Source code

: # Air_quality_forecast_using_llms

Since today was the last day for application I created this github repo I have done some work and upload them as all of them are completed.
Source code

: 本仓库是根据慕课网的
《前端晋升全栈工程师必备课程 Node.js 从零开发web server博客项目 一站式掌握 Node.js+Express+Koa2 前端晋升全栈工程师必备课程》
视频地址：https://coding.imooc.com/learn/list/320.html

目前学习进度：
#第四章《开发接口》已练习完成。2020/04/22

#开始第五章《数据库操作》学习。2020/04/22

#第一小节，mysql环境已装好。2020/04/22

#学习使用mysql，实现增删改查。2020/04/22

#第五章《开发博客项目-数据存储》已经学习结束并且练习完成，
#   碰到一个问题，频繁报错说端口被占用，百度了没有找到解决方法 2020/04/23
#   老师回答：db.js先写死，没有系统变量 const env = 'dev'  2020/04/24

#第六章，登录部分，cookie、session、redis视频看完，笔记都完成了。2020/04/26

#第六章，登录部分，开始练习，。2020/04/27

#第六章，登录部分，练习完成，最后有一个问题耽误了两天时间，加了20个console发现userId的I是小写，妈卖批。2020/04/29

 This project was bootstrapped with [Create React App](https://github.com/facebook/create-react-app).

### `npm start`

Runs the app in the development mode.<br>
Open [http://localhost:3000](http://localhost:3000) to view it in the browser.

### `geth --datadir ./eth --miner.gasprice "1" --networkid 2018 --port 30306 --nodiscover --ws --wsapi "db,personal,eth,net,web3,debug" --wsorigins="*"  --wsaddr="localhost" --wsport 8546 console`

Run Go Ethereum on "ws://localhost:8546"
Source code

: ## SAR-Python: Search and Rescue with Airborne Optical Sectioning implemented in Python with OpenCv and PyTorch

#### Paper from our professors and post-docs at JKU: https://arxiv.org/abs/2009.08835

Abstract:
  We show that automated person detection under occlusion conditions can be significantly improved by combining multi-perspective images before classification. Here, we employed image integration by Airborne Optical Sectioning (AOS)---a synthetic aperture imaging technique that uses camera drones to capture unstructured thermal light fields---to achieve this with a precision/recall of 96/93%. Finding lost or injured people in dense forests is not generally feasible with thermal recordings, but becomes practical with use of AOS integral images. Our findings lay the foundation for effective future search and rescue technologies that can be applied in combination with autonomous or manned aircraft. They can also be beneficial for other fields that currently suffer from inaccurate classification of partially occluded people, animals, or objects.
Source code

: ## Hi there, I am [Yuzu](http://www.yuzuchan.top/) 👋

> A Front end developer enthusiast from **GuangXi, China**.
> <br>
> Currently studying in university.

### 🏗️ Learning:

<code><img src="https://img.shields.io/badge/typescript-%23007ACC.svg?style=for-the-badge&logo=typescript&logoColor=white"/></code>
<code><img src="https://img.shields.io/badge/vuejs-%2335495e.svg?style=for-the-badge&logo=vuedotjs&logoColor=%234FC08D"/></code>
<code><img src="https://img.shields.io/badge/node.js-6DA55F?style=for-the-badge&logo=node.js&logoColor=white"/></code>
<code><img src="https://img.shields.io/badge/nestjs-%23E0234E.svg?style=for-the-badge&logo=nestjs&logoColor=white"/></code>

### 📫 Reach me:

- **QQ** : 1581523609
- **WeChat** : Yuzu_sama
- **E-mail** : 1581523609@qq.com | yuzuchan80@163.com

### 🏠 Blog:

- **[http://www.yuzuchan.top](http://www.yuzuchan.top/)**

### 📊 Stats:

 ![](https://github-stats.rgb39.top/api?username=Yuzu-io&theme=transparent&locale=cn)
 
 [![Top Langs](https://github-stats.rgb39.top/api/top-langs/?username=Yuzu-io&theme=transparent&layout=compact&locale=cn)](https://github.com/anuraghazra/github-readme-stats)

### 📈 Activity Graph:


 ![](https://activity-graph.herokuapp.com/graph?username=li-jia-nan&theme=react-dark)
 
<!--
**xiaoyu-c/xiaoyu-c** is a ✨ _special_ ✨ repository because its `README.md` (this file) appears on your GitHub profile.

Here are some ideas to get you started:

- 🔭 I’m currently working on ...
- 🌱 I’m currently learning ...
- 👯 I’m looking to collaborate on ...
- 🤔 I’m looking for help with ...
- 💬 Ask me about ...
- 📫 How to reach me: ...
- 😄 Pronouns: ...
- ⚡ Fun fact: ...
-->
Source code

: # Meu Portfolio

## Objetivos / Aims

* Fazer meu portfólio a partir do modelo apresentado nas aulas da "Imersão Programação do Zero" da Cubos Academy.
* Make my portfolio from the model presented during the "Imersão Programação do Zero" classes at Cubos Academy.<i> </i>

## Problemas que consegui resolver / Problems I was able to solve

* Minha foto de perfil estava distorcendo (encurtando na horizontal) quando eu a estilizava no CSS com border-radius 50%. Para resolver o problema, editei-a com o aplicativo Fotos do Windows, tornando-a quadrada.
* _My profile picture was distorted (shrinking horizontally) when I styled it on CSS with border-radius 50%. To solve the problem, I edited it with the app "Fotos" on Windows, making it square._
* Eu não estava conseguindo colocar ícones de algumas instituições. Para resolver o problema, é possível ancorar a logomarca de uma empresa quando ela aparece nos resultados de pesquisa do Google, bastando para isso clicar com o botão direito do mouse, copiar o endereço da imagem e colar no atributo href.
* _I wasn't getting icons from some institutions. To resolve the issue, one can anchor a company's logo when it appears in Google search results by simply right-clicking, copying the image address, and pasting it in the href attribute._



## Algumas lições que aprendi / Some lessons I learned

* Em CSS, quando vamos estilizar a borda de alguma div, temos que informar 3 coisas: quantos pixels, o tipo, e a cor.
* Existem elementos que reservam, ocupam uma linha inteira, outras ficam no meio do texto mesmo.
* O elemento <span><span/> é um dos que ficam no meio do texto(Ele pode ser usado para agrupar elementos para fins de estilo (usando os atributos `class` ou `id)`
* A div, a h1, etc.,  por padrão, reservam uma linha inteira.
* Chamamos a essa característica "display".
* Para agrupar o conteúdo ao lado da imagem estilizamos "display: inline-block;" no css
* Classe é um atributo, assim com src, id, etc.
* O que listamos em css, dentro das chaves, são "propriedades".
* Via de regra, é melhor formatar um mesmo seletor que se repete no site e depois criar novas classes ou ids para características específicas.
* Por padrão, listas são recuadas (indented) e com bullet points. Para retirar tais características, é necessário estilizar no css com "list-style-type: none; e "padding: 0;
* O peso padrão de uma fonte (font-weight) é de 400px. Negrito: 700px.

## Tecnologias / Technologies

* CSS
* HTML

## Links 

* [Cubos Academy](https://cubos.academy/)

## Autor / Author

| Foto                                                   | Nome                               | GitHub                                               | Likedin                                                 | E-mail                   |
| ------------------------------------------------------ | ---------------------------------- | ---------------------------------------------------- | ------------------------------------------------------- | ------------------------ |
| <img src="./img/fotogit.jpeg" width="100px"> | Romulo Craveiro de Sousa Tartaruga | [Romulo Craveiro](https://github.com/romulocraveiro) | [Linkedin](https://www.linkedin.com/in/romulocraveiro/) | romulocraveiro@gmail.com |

----

> _Task instructions_
From the first line of the records above to the line that contains "Open [http://localhost:3000](http://localhost:3000) to", quote each line exactly.

> _Final answer_
Source code

: # Air_quality_forecast_using_llms

Since today was the last day for application I created this github repo I have done some work and upload them as all of them are completed.
Source code

: 本仓库是根据慕课网的
《前端晋升全栈工程师必备课程 Node.js 从零开发web server博客项目 一站式掌握 Node.js+Express+Koa2 前端晋升全栈工程师必备课程》
视频地址：https://coding.imooc.com/learn/list/320.html

目前学习进度：
#第四章《开发接口》已练习完成。2020/04/22

#开始第五章《数据库操作》学习。2020/04/22

#第一小节，mysql环境已装好。2020/04/22

#学习使用mysql，实现增删改查。2020/04/22

#第五章《开发博客项目-数据存储》已经学习结束并且练习完成，
#   碰到一个问题，频繁报错说端口被占用，百度了没有找到解决方法 2020/04/23
#   老师回答：db.js先写死，没有系统变量 const env = 'dev'  2020/04/24

#第六章，登录部分，cookie、session、redis视频看完，笔记都完成了。2020/04/26

#第六章，登录部分，开始练习，。2020/04/27

#第六章，登录部分，练习完成，最后有一个问题耽误了两天时间，加了20个console发现userId的I是小写，妈卖批。2020/04/29

 This project was bootstrapped with [Create React App](https://github.com/facebook/create-react-app).

### `npm start`

Runs the app in the development mode.<br>
Open [http://localhost:3000](http://localhost:3000) to view it in the browser.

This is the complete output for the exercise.